WHAT TO WORK ON: Could you output, exactly and with nothing else, every line from the one that contains "1) SAP ABAP" through the last line of the listing below?

RECORDS SUPPLIED:
==*==
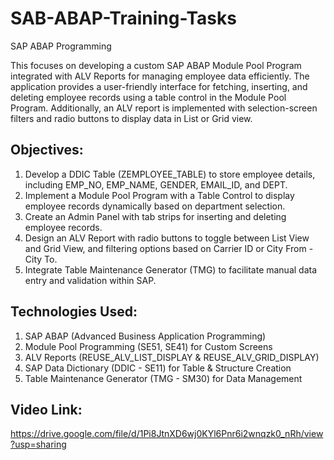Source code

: # SAB-ABAP-Training-Tasks
SAP ABAP Programming

This focuses on developing a custom SAP ABAP Module Pool Program integrated with ALV Reports for managing employee data efficiently. The application provides a user-friendly interface for fetching, inserting, and deleting employee records using a table control in the Module Pool Program. Additionally, an ALV report is implemented with selection-screen filters and radio buttons to display data in List or Grid view.

## Objectives:
1) Develop a DDIC Table (ZEMPLOYEE_TABLE) to store employee details, including EMP_NO, EMP_NAME, GENDER, EMAIL_ID, and DEPT.
2) Implement a Module Pool Program with a Table Control to display employee records dynamically based on department selection.
3) Create an Admin Panel with tab strips for inserting and deleting employee records.
4) Design an ALV Report with radio buttons to toggle between List View and Grid View, and filtering options based on Carrier ID or City From - City To.
5) Integrate Table Maintenance Generator (TMG) to facilitate manual data entry and validation within SAP.

## Technologies Used:
1) SAP ABAP (Advanced Business Application Programming)
2) Module Pool Programming (SE51, SE41) for Custom Screens
3) ALV Reports (REUSE_ALV_LIST_DISPLAY & REUSE_ALV_GRID_DISPLAY)
4) SAP Data Dictionary (DDIC - SE11) for Table & Structure Creation
5) Table Maintenance Generator (TMG - SM30) for Data Management

## Video Link:
https://drive.google.com/file/d/1Pi8JtnXD6wj0KYl6Pnr6i2wnqzk0_nRh/view?usp=sharing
==*==
EXERCISE ANSWER:
1) SAP ABAP (Advanced Business Application Programming)
2) Module Pool Programming (SE51, SE41) for Custom Screens
3) ALV Reports (REUSE_ALV_LIST_DISPLAY & REUSE_ALV_GRID_DISPLAY)
4) SAP Data Dictionary (DDIC - SE11) for Table & Structure Creation
5) Table Maintenance Generator (TMG - SM30) for Data Management

## Video Link:
https://drive.google.com/file/d/1Pi8JtnXD6wj0KYl6Pnr6i2wnqzk0_nRh/view?usp=sharing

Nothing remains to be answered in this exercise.